Surgeons use Stone Age technology for delicate surgery

The University Record, September 10, 1997

Green holds one of the obsidian knives he uses to remove moles or for delicate repairs to earlobes. Photo courtesy Medical Center Public Relations

While they probably never practiced the art of surgery, our Paleolithic ancestors did use tools that have been extolled as more precise than the most modern metal scalpel.

Lee A. Green, associate professor of family practice at the Medical Center, uses obsidian knives for removing moles and repairing torn earlobes. The black volcanic glass is up to 100 times sharper and much smoother than stainless steel scalpels.
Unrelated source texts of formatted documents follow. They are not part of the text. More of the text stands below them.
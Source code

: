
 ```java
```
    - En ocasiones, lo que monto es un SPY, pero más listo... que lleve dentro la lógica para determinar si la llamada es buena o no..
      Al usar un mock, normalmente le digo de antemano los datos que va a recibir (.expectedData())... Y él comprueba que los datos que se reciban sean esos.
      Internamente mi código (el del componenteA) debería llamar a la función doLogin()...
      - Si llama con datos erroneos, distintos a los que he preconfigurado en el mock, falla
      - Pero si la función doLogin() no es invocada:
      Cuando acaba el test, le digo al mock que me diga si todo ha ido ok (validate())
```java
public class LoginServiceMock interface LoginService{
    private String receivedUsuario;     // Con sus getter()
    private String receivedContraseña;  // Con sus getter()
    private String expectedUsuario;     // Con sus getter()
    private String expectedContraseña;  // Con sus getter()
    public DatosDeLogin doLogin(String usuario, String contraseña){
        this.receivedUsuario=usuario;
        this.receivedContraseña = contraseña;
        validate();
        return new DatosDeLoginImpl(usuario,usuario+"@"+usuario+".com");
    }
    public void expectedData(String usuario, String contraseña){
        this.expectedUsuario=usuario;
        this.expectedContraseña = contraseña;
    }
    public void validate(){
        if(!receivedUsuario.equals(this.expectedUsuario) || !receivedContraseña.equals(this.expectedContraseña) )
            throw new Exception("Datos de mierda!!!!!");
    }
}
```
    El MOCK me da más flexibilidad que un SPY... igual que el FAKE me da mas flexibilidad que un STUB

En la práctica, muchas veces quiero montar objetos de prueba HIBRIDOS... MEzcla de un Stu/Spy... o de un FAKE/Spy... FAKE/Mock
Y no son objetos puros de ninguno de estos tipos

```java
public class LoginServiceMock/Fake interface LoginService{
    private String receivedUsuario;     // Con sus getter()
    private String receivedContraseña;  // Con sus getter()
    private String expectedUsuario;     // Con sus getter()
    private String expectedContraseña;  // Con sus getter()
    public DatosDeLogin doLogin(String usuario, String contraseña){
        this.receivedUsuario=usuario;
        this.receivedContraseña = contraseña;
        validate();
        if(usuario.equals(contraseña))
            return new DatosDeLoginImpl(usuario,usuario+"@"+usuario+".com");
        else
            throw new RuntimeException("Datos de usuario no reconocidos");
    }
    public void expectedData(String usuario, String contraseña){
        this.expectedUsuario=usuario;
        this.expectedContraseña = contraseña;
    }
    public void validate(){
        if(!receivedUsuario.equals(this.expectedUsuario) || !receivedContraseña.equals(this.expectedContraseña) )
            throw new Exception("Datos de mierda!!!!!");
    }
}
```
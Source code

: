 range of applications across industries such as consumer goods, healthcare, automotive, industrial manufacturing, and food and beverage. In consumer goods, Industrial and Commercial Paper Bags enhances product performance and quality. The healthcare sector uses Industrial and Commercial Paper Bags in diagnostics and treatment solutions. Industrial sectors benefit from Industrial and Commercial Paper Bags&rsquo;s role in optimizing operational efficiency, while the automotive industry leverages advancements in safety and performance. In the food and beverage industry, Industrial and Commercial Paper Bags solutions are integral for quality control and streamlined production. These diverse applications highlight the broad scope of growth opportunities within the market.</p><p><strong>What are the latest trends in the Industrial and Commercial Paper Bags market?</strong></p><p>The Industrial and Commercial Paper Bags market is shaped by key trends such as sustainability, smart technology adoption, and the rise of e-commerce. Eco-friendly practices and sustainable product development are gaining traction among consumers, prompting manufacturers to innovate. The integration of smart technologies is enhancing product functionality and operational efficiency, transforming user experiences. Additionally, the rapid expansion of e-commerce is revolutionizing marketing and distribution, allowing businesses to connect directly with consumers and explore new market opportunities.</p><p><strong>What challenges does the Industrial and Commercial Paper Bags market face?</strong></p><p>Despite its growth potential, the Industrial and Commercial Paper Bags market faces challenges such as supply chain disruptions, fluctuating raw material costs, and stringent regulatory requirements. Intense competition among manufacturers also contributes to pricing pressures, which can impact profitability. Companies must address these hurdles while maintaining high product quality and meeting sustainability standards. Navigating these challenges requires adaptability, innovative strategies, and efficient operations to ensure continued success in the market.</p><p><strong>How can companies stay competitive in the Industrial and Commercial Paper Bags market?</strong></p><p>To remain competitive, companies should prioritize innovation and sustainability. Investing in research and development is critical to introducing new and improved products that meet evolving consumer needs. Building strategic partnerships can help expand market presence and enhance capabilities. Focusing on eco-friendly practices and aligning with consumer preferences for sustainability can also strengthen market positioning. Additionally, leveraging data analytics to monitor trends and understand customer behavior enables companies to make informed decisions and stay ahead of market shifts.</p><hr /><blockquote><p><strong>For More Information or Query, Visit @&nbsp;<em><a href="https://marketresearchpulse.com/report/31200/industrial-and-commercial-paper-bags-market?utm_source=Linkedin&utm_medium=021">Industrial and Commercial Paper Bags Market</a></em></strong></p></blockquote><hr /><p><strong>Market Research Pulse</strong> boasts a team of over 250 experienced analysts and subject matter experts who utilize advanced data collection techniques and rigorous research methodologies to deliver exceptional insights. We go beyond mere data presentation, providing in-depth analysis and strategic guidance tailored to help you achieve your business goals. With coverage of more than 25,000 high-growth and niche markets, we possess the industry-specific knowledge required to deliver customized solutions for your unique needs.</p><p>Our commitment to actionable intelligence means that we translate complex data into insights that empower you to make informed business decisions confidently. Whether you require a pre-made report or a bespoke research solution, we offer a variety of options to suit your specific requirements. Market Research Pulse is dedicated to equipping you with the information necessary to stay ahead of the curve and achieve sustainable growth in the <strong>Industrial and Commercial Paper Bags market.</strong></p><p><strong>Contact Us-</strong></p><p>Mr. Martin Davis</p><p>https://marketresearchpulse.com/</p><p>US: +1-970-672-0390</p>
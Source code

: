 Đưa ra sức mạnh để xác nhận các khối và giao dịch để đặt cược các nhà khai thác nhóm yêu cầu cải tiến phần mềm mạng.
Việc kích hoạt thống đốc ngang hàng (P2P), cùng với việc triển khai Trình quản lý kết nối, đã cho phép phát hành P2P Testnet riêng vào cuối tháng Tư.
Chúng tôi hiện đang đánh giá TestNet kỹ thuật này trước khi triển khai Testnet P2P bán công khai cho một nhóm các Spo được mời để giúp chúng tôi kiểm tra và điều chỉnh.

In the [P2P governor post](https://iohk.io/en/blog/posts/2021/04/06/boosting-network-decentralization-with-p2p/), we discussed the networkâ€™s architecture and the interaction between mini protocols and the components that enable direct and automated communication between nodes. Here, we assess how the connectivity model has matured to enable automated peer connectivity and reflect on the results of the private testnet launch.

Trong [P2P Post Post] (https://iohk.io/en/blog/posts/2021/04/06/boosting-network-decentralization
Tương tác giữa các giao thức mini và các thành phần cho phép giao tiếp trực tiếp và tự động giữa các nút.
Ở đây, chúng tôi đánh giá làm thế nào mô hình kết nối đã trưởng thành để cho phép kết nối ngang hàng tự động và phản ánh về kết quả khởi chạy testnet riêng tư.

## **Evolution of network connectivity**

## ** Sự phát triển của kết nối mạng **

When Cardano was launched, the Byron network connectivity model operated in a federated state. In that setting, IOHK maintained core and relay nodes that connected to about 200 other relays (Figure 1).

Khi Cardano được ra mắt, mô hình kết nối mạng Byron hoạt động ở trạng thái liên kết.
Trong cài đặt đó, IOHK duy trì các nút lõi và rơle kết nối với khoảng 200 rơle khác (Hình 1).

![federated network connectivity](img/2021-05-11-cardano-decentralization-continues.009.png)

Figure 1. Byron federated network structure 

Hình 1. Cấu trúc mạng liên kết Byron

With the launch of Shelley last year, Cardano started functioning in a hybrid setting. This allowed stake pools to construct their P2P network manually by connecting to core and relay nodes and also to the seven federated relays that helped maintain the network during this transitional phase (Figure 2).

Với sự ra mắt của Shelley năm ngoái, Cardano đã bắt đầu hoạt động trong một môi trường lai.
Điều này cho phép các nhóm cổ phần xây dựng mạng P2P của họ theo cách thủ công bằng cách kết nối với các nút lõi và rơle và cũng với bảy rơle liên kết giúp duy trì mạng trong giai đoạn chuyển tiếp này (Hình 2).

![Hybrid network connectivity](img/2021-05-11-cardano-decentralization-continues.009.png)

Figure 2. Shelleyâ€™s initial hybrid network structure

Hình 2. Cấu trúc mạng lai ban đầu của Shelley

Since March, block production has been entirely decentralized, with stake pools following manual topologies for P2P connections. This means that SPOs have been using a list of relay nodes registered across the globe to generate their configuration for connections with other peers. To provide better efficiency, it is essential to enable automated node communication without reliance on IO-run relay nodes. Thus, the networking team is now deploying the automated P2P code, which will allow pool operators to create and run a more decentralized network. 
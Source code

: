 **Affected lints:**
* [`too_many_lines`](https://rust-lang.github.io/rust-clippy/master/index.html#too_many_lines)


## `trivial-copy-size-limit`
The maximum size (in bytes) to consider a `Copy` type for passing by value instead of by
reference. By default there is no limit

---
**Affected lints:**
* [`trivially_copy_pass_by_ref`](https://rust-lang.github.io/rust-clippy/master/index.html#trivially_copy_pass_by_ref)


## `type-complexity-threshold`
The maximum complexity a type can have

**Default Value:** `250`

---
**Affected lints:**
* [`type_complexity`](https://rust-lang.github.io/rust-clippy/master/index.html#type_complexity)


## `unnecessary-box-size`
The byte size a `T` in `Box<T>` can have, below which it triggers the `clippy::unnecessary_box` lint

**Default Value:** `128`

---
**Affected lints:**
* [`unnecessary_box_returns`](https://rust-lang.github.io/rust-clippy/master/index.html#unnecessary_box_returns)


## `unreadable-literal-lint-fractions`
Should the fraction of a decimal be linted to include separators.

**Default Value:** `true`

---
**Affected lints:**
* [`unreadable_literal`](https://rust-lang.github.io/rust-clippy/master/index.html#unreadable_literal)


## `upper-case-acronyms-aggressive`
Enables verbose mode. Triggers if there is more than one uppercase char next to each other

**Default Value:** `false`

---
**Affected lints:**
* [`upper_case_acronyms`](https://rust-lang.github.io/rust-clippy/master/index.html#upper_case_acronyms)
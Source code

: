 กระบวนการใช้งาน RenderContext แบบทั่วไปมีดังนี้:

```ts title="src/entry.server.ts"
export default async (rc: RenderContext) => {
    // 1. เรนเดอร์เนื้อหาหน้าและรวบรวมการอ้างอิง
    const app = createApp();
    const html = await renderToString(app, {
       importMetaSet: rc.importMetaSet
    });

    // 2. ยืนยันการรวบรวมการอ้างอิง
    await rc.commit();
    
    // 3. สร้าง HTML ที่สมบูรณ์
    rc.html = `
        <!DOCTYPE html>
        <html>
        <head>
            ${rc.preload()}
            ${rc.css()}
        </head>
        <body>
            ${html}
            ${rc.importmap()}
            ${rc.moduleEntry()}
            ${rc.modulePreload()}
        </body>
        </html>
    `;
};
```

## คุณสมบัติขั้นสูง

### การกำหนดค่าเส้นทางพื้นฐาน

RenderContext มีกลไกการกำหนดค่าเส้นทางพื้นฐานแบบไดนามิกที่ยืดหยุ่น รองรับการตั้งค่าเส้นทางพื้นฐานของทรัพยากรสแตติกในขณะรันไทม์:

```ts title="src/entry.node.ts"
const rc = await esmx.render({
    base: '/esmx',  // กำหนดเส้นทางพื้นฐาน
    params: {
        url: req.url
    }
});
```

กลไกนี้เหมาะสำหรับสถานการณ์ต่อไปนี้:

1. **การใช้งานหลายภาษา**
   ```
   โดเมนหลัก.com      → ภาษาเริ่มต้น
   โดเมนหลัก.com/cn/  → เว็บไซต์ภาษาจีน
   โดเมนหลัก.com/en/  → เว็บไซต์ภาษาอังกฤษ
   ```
Obsidian has been used as a cutting tool since the Stone Age, but modern versions of obsidian scalpels are manufactured by a Virginia archaeologist using a pressure flaking process. Each knife can be used from 10 to 20 times before being discarded, Green says. He keeps his blades in a cold sterilizing solution to preserve their sharpness.

“I like the obsidian knife because it traumatizes the tissue less,” he says. “It is very sharp and very smooth at the microscopic level.” Green says he first learned of the knives in a brief article carried by Scientific American a few years ago and has wanted a set ever since.

Green says that he knows of no other surgeons in the area who use the same blades, but that there are now a few dozen nationally who use the Stone Age technology for surgery in cosmetically sensitive areas.